Nov 12, 2007 3:47 PM in response to Dean Huxley

yes, i did do that. the first two lines in my snippet are with the fw off. that is the only entry during playback.

i can't figure this out at all. there is something being blocked by the fw, but it's not port 5353, and it's not the multicast range or the 192 range, it doesn't seem to be ip at all actually, probably more like an arp layer thing from the entry in the terminal. it seems that the routing table is not longer accessible by the server or something and it can't resolve x.168.0.5 while the fw is on (?)-- i wonder if making that airport a manual ip would solve the issue..??; in any case i can't find any mention of arp related to ipfw.

all i know is it finds the airport fine with the fw off, but won't let me select it when the fw is on.

Nov 13, 2007 8:22 AM in response to Leif Carlsson

right, but see this entry after fw is turned on:

10:57:19.020375 arp who-has 192.168.0.5 tell 192.168.0.1

it seems that it can no longer resolve. i've tried converting the expresses to manually assigned ips, made no difference.

there is something in ipfw that is blocking the connection to the airports, i'm not sure what is going on at all, or if it is really ip related. as i said, i can have the firewall on but set to allow all traffic from any, and the connection is still not made. i've tried advanced rules, ip groups, ports, everything i know how to do, i can't decipher this issue.

if anyone has any idea what else to try, or better yet an actual explanation and solution, i'd be most grateful. this is quite annoying and really i can't see any reason for it. i'm still hoping this is just something above my head and that i don't have the understanding and that the fix is easy. but....

thanks again to those who are working this w/ me.

i'd also be curious to see if anyone has or can duplicate this issue. the setup is simply

server -> router -> airport xpress.

w ipfw turned on on the server, which is where itunes and the music library reside, i cannot playback or even select remote airtunes speakers. with ipfw disabled, works fine as usual. i can access all other server services, mail, chat, automation, etc etc, even share itunes library, just can't access the expresses.

tia!!

Message was edited by: dtich

Nov 13, 2007 9:27 AM in response to dtich

dtich wrote:
there is something in ipfw that is blocking the connection to the airports, i'm not sure what is going on at all, or if it is really ip related. as i said, i can have the firewall on but set to allow all traffic from any, and the connection is still not made.

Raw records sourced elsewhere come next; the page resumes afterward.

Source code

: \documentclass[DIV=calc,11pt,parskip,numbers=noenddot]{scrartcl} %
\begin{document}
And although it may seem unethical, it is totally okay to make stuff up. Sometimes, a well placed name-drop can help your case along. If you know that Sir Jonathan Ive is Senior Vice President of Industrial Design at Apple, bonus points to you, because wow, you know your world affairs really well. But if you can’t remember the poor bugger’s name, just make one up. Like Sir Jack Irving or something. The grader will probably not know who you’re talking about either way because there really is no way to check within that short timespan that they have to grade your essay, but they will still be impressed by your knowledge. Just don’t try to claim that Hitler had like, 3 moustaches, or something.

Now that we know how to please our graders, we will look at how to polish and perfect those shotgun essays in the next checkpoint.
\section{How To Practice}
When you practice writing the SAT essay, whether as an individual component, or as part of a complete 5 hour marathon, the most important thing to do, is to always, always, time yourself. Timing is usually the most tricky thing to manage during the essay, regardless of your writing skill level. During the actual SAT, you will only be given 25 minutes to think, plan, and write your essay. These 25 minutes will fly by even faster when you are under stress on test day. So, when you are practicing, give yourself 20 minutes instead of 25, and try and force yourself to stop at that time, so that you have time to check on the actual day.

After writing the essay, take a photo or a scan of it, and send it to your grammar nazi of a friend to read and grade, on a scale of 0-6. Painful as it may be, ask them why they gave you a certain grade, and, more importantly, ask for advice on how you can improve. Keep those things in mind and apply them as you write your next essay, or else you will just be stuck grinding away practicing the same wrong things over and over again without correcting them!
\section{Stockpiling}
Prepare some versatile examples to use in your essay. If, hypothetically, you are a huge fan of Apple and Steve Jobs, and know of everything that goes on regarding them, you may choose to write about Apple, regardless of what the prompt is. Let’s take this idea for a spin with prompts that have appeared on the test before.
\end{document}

Another couple commands to try out are:

ipfw zero
(zeros the counters)

ipfw show
(shows the active rules with counters)

Both of these commands need to be run as root. With the firewall on, you can run the 'ipfw zero' to clear things out, then try your iTunes stuff, then run 'ipfw show' and look for deny lines where the packet count (second column) is non-zero. These lines should hopefully give clues to what packets are being rejected.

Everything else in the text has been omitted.